_Assignment_
Will you output the entries below exactly, skipping every image they contain?

##### Record excerpts #####

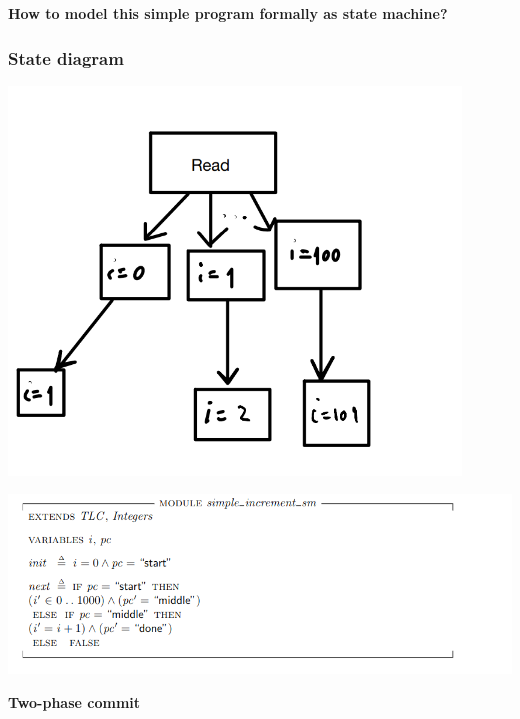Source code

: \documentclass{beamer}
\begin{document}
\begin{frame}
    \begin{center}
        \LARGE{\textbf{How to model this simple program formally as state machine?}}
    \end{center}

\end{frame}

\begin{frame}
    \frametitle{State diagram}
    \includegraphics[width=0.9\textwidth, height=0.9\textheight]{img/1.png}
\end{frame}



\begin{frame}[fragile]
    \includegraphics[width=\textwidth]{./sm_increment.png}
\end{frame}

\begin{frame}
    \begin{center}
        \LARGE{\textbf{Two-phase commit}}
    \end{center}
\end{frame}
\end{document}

#####

_Answer to this exercise_
Source code

: \documentclass{beamer}
\begin{document}
\begin{frame}
    \begin{center}
        \LARGE{\textbf{How to model this simple program formally as state machine?}}
    \end{center}

\end{frame}

\begin{frame}
    \frametitle{State diagram}
    \includegraphics[width=0.9\textwidth, height=0.9\textheight]{img/1.png}
\end{frame}



\begin{frame}[fragile]
    \includegraphics[width=\textwidth]{./sm_increment.png}
\end{frame}

\begin{frame}
    \begin{center}
        \LARGE{\textbf{Two-phase commit}}
    \end{center}
\end{frame}
\end{document}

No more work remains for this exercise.